History Lessons: How Textbooks from Around the World Portray U.S. History - Dana Lindaman and Kyle Ward (The New Press, 2004)
After a few drinks (and sometimes even before), I have been known to wax philosophical about the role of education in shaping our attitudes and beliefs about our country, our history, and the world. I wrote research papers on it in grad school, it was a big part of why I spent my 20s working in civic education, and I continue to find it utterly fascinating.
So no surprise that a book like this would make its way to me. Honestly, I would have liked the monograph version of this book. The one that was rich with analysis about the different ways international textbooks tell our nation's story, and what that says about their own national identity. And how the differences illustrate what our textbooks say about our own.
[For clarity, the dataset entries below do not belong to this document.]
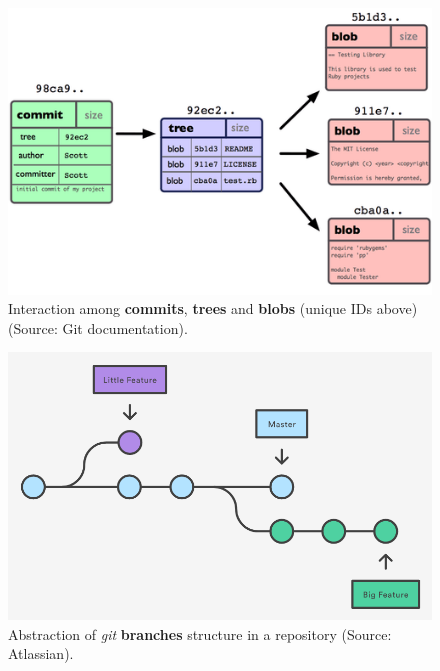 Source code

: \documentclass[a4paper, 12pt]{book}
\begin{document}
\begin{figure}
  \centering
  \includegraphics[width=12cm, keepaspectratio]{img/git-objs-example}
  \caption{Interaction among \textbf{commits}, \textbf{trees} and \textbf{blobs} (unique IDs above) (Source: Git documentation).}
  \label{fig:git-objs-example}
\end{figure}
\begin{figure}
  \centering
  \includegraphics[width=12cm, keepaspectratio]{img/branches-example-atlassian}
  \caption{Abstraction of \emph{git} \textbf{branches} structure in a repository (Source: Atlassian).}
  \label{fig:git-branches-example}
\end{figure}
\end{document}
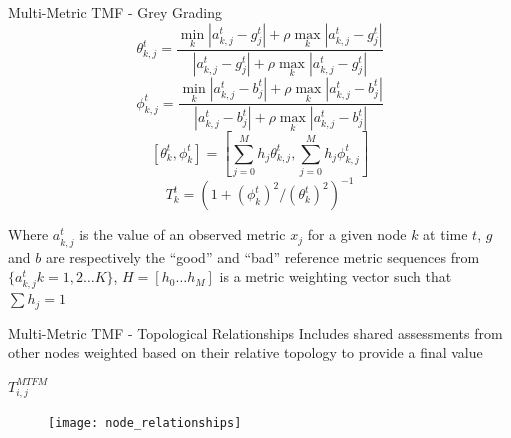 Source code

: \documentclass[aspectratio=169]{beamer}
\begin{document}
\begin{frame}{Multi-Metric TMF - Grey Grading} 
  \begin{equation}
    \label{eq:grcg}
    \theta_{k,j}^t = \frac{\min_k|a_{k,j}^t - g_j^t| + \rho \max_k|a_{k,j}^t-g_j^t|}{|a_{k,j}^t-g_j^t| + \rho \max_k|a_{k,j}^t-g_j^t|} 
  \end{equation}
  \begin{equation}
    \label{eq:grcb}
    \phi_{k,j}^t = \frac{\min_k|a_{k,j}^t - b_j^t| + \rho \max_k|a_{k,j}^t-b_j^t|}{|a_{k,j}^t-b_j^t| + \rho \max_k|a_{k,j}^t-b_j^t|} 
  \end{equation}
  \begin{equation}
    \label{eq:grc}
    [\theta_k^t, \phi_k^t] = \left[\sum_{j=0}^M h_j \theta_{k,j}^t,\sum_{j=0}^M h_j \phi_{k,j}^t \right]
  \end{equation}
  \begin{equation}
    \label{eq:grcT}
    T_k^t = ({1+{(\phi_k^t)^2}/{(\theta_k^t)^2}})^{-1}
  \end{equation}

  Where  $a_{k,j}^t$ is the value of an observed metric $x_j$ for a given node $k$ at time $t$,  $g$ and $b$ are respectively the ``good'' and ``bad'' reference metric sequences from $\{a_{k,j}^t k=1,2\dots K\}$, $H=[h_0\dots h_M]$ is a metric weighting vector such that $\sum h_j = 1$

\end{frame}
\begin{frame}{Multi-Metric TMF - Topological Relationships} 
  \centering
  Includes shared assessments from other nodes weighted based on their relative topology to provide a final value\footnotemark  

  \vspace{9pt}

  $T_{i,j}^{MTFM}$
  \begin{figure}[h]
    \centering
    \texttt{[image: node\_relationships]}
    \label{fig:node_relationships}
  \end{figure}

\end{frame}
\end{document}
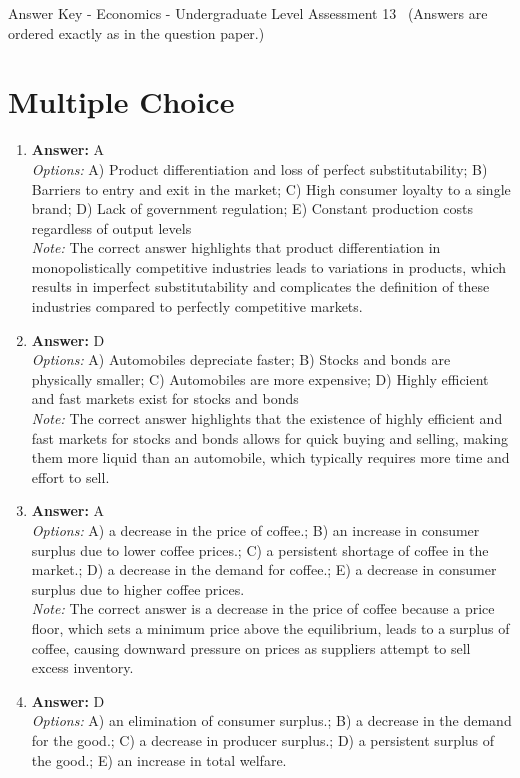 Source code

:\documentclass[12pt]{article}
\begin{document}
\begin{center}
Answer Key - Economics - Undergraduate Level Assessment 13 \
\small (Answers are ordered exactly as in the question paper.)
\end{center}

\section*{Multiple Choice}
\begin{enumerate}[label=\arabic*.]
\item \textbf{Answer:} A
\\ \textit{Options:} A) Product differentiation and loss of perfect substitutability; B) Barriers to entry and exit in the market; C) High consumer loyalty to a single brand; D) Lack of government regulation; E) Constant production costs regardless of output levels
\\ \textit{Note:} The correct answer highlights that product differentiation in monopolistically competitive industries leads to variations in products, which results in imperfect substitutability and complicates the definition of these industries compared to perfectly competitive markets.
\item \textbf{Answer:} D
\\ \textit{Options:} A) Automobiles depreciate faster; B) Stocks and bonds are physically smaller; C) Automobiles are more expensive; D) Highly efficient and fast markets exist for stocks and bonds
\\ \textit{Note:} The correct answer highlights that the existence of highly efficient and fast markets for stocks and bonds allows for quick buying and selling, making them more liquid than an automobile, which typically requires more time and effort to sell.
\item \textbf{Answer:} A
\\ \textit{Options:} A) a decrease in the price of coffee.; B) an increase in consumer surplus due to lower coffee prices.; C) a persistent shortage of coffee in the market.; D) a decrease in the demand for coffee.; E) a decrease in consumer surplus due to higher coffee prices.
\\ \textit{Note:} The correct answer is a decrease in the price of coffee because a price floor, which sets a minimum price above the equilibrium, leads to a surplus of coffee, causing downward pressure on prices as suppliers attempt to sell excess inventory.
\item \textbf{Answer:} D
\\ \textit{Options:} A) an elimination of consumer surplus.; B) a decrease in the demand for the good.; C) a decrease in producer surplus.; D) a persistent surplus of the good.; E) an increase in total welfare.

\end{enumerate}
\end{document}
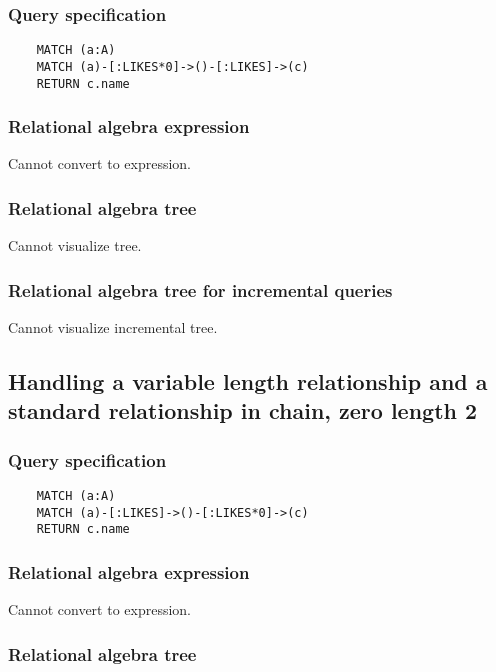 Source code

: 	\subsubsection*{Query specification}

	\begin{lstlisting}
	MATCH (a:A)
	MATCH (a)-[:LIKES*0]->()-[:LIKES]->(c)
	RETURN c.name
	\end{lstlisting}


	\subsubsection*{Relational algebra expression}

	Cannot convert to expression.

	\subsubsection*{Relational algebra tree}

	Cannot visualize tree.

	\subsubsection*{Relational algebra tree for incremental queries}

	Cannot visualize incremental tree.
	\subsection{Handling a variable length relationship and a standard relationship in chain, zero length 2}

	\subsubsection*{Query specification}

	\begin{lstlisting}
	MATCH (a:A)
	MATCH (a)-[:LIKES]->()-[:LIKES*0]->(c)
	RETURN c.name
	\end{lstlisting}


	\subsubsection*{Relational algebra expression}

	Cannot convert to expression.

	\subsubsection*{Relational algebra tree}

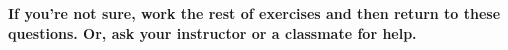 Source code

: \item[~] \textbf{If you're not sure, work the rest of exercises and then return to these questions.  Or, ask your instructor or a classmate for help.} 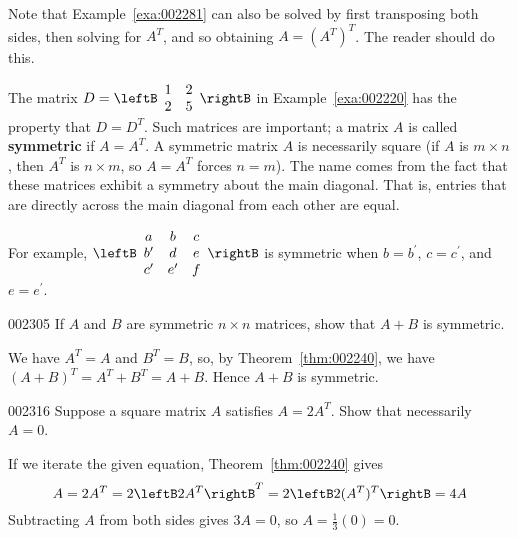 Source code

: \noindent Note that Example~\ref{exa:002281} can also be solved by first transposing both sides, then solving for $A^{T}$, and so obtaining $A = (A^{T})^{T}$. The reader should do this.

The matrix $D = \leftB \begin{array}{rr}
1 & 2 \\
2 & 5 \end{array}\rightB$ in Example~\ref{exa:002220} has the property that $D = D^{T}$. Such matrices are important; a matrix $A$ is called \textbf{symmetric} if $A = A^{T}$. A symmetric matrix $A$ is necessarily square (if $A$ is $m \times n$, then $A^{T}$ is $n \times m$, so $A = A^{T}$ forces $n = m$). The name comes from the fact that these matrices exhibit a symmetry about the main diagonal. That is, entries that are directly across the main diagonal from each other are equal.

For example, $\leftB \begin{array}{ccc}
a & b & c \\
b^\prime & d & e \\
c^\prime & e^\prime & f
\end{array} \rightB$ is symmetric when $b = b^\prime$, $c = c^\prime$, and $e = e^\prime$.


\begin{example}{}{002305}
If $A$ and $B$ are symmetric $n \times n$ matrices, show that $A + B$ is symmetric.


\begin{solution}
  We have $A^{T} = A$ and $B^{T} = B$, so, by Theorem~\ref{thm:002240}, we have $(A + B)^{T} = A^{T} + B^{T} = A + B$. Hence $A + B$ is symmetric.
\end{solution}
\end{example}

\begin{example}{}{002316}
Suppose a square matrix $A$ satisfies $A = 2A^{T}$. Show that necessarily $A = 0$.


\begin{solution}
  If we iterate the given equation, Theorem~\ref{thm:002240} gives
\begin{equation*}
A = 2A^{T} = 2 {\leftB 2A^{T} \rightB}^T = 2 \leftB 2(A^{T})^{T} \rightB = 4A
\end{equation*}
Subtracting $A$ from both sides gives $3A = 0$, so $A = \frac{1}{3}(0) = 0$.
\end{solution}
\end{example}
Instead, Lindaman and Ward present lightly annotated excerpts -- oodles of them -- from an array of nations. They let the books tell the story, which is enlightening, but raised way too many questions for me. How well am I remembering the details of American textbooks? They books are mostly from the mid- to late-1990s -- how are American textbooks of that era different from the ones I read a decade earlier? How are they different today? And how much am I particularly interested in Canadian textbooks and Caribbean ones? How much is their national identity shaped by their different relationship with the United Kingdom? And with the United States itself?
(Oh, and also how interesting was the editors' note, which discussed the difficulties in translating adjectives that literally mean UnitedStates-ian and what relationship do other countries have with the adjective American?)
All of which is to say that this book was really cool. I liked it. But now I want much much much more.